▸ What to work on
What is needed is an exact transcription of the listing, with the images removed.

▸ Data for this task
● ● ● ● ●
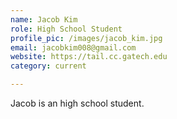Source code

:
 ```yaml
---
name: Jacob Kim
role: High School Student
profile_pic: /images/jacob_kim.jpg
email: jacobkim008@gmail.com
website: https://tail.cc.gatech.edu
category: current

---
```


Jacob is an high school student.
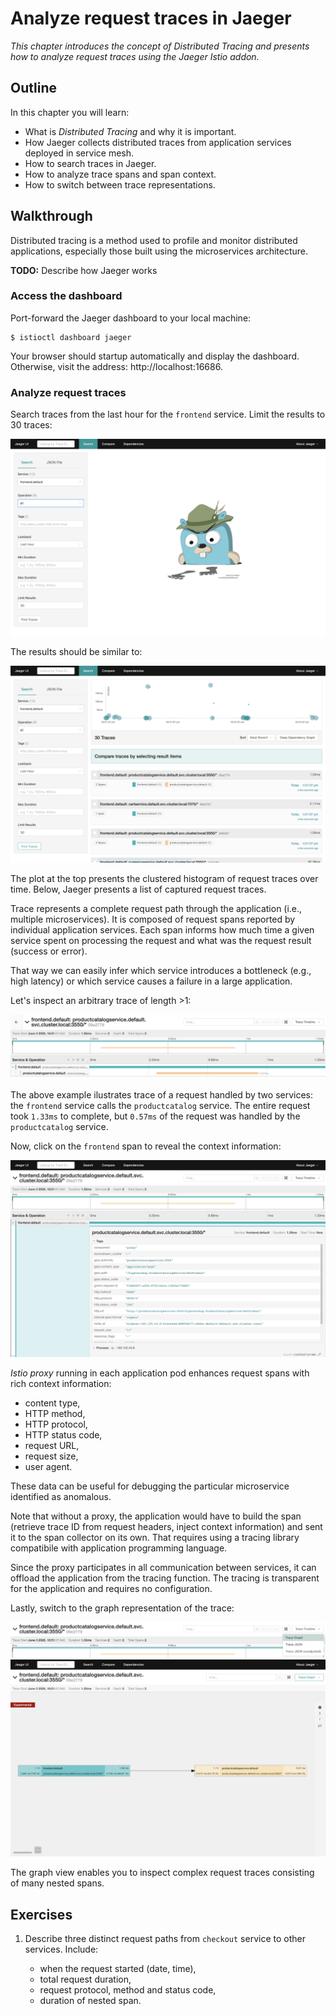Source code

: # Analyze request traces in Jaeger

*This chapter introduces the concept of Distributed Tracing and presents how to analyze request
traces using the Jaeger Istio addon.*

## Outline

In this chapter you will learn:

* What is *Distributed Tracing* and why it is important.
* How Jaeger collects distributed traces from application services deployed in service mesh.
* How to search traces in Jaeger.
* How to analyze trace spans and span context.
* How to switch between trace representations.

## Walkthrough

Distributed tracing is a method used to profile and monitor distributed applications, especially
those built using the microservices architecture.

**TODO:** Describe how Jaeger works

### Access the dashboard

Port-forward the Jaeger dashboard to your local machine:

```
$ istioctl dashboard jaeger
```

Your browser should startup automatically and display the dashboard. Otherwise, visit the address:
http://localhost:16686.

### Analyze request traces

Search traces from the last hour for the `frontend` service. Limit the results to 30 traces:

![](/assets/images/jaeger-trace-search.png)

The results should be similar to:

![](/assets/images/jaeger-trace-results.png)

The plot at the top presents the clustered histogram of request traces over time. Below, Jaeger
presents a list of captured request traces.

Trace represents a complete request path through the application (i.e., multiple microservices). It
is composed of request spans reported by individual application services. Each span informs how much
time a given service spent on processing the request and what was the request result (success or
error).

That way we can easily infer which service introduces a bottleneck (e.g., high latency) or which
service causes a failure in a large application.

Let's inspect an arbitrary trace of length >1:

![](/assets/images/jaeger-sample-trace-1.png)

The above example ilustrates trace of a request handled by two services: the `frontend` service
calls the `productcatalog` service. The entire request took `1.33ms` to complete, but `0.57ms` of
the request was handled by the `productcatalog` service.

Now, click on the `frontend` span to reveal the context information:

![](/assets/images/jaeger-sample-trace-2.png)

*Istio proxy* running in each application pod enhances request spans with rich context
information:

* content type,
* HTTP method,
* HTTP protocol,
* HTTP status code,
* request URL,
* request size,
* user agent.

These data can be useful for debugging the particular microservice identified as anomalous.

Note that without a proxy, the application would have to build the span (retrieve trace ID from
request headers, inject context information) and sent it to the span collector on its own. That
requires using a tracing library compatibile with application programming language.

Since the proxy participates in all communication between services, it can offload the application
from the tracing function. The tracing is transparent for the application and requires no
configuration.

Lastly, switch to the graph representation of the trace:

![](/assets/images/jaeger-sample-trace-3.png)
![](/assets/images/jaeger-sample-trace-4.png)

The graph view enables you to inspect complex request traces consisting of many nested spans.


## Exercises

1. Describe three distinct request paths from `checkout` service to other services. Include:

    * when the request started (date, time),
    * total request duration,
    * request protocol, method and status code,
    * duration of nested span.

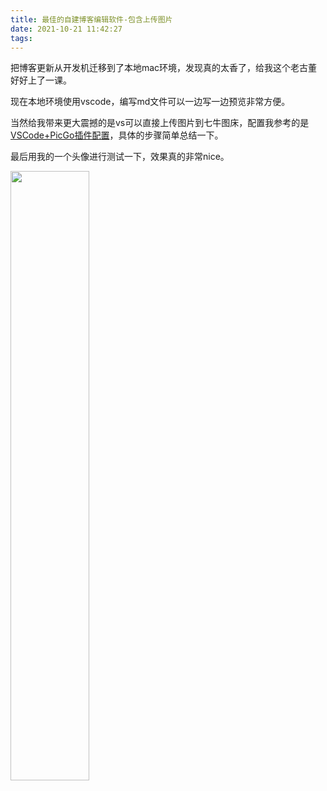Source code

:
 ```yaml
---
title: 最佳的自建博客编辑软件-包含上传图片
date: 2021-10-21 11:42:27
tags:
---
```


把博客更新从开发机迁移到了本地mac环境，发现真的太香了，给我这个老古董好好上了一课。

现在本地环境使用vscode，编写md文件可以一边写一边预览非常方便。

当然给我带来更大震撼的是vs可以直接上传图片到七牛图床，配置我参考的是[VSCode+PicGo插件配置](https://zhuanlan.zhihu.com/p/163826941)，具体的步骤简单总结一下。

最后用我的一个头像进行测试一下，效果真的非常nice。
<!--more-->

<img src="http://cdn.tanghaiyu.com/p2.jpeg" width="50%" height="50%">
● ● ● ● ●
▸ Expected answer
Source code

:
 ```yaml
---
name: Jacob Kim
role: High School Student
profile_pic: /images/jacob_kim.jpg
email: jacobkim008@gmail.com
website: https://tail.cc.gatech.edu
category: current

---
```


Jacob is an high school student.
Source code

: # Analyze request traces in Jaeger

*This chapter introduces the concept of Distributed Tracing and presents how to analyze request
traces using the Jaeger Istio addon.*

## Outline

In this chapter you will learn:

* What is *Distributed Tracing* and why it is important.
* How Jaeger collects distributed traces from application services deployed in service mesh.
* How to search traces in Jaeger.
* How to analyze trace spans and span context.
* How to switch between trace representations.

## Walkthrough

Distributed tracing is a method used to profile and monitor distributed applications, especially
those built using the microservices architecture.

**TODO:** Describe how Jaeger works

### Access the dashboard

Port-forward the Jaeger dashboard to your local machine:

```
$ istioctl dashboard jaeger
```

Your browser should startup automatically and display the dashboard. Otherwise, visit the address:
http://localhost:16686.

### Analyze request traces

Search traces from the last hour for the `frontend` service. Limit the results to 30 traces:

![](/assets/images/jaeger-trace-search.png)

The results should be similar to:

![](/assets/images/jaeger-trace-results.png)

The plot at the top presents the clustered histogram of request traces over time. Below, Jaeger
presents a list of captured request traces.

Trace represents a complete request path through the application (i.e., multiple microservices). It
is composed of request spans reported by individual application services. Each span informs how much
time a given service spent on processing the request and what was the request result (success or
error).

That way we can easily infer which service introduces a bottleneck (e.g., high latency) or which
service causes a failure in a large application.

Let's inspect an arbitrary trace of length >1:

![](/assets/images/jaeger-sample-trace-1.png)

The above example ilustrates trace of a request handled by two services: the `frontend` service
calls the `productcatalog` service. The entire request took `1.33ms` to complete, but `0.57ms` of
the request was handled by the `productcatalog` service.

Now, click on the `frontend` span to reveal the context information:

![](/assets/images/jaeger-sample-trace-2.png)

*Istio proxy* running in each application pod enhances request spans with rich context
information:

* content type,
* HTTP method,
* HTTP protocol,
* HTTP status code,
* request URL,
* request size,
* user agent.

These data can be useful for debugging the particular microservice identified as anomalous.

Note that without a proxy, the application would have to build the span (retrieve trace ID from
request headers, inject context information) and sent it to the span collector on its own. That
requires using a tracing library compatibile with application programming language.

Since the proxy participates in all communication between services, it can offload the application
from the tracing function. The tracing is transparent for the application and requires no
configuration.

Lastly, switch to the graph representation of the trace:

![](/assets/images/jaeger-sample-trace-3.png)
![](/assets/images/jaeger-sample-trace-4.png)

The graph view enables you to inspect complex request traces consisting of many nested spans.


## Exercises

1. Describe three distinct request paths from `checkout` service to other services. Include:

    * when the request started (date, time),
    * total request duration,
    * request protocol, method and status code,
    * duration of nested span.

Source code

:
 ```yaml
---
title: 最佳的自建博客编辑软件-包含上传图片
date: 2021-10-21 11:42:27
tags:
---
```


把博客更新从开发机迁移到了本地mac环境，发现真的太香了，给我这个老古董好好上了一课。

现在本地环境使用vscode，编写md文件可以一边写一边预览非常方便。

当然给我带来更大震撼的是vs可以直接上传图片到七牛图床，配置我参考的是[VSCode+PicGo插件配置](https://zhuanlan.zhihu.com/p/163826941)，具体的步骤简单总结一下。

最后用我的一个头像进行测试一下，效果真的非常nice。
<!--more-->

<img src="http://cdn.tanghaiyu.com/p2.jpeg" width="50%" height="50%">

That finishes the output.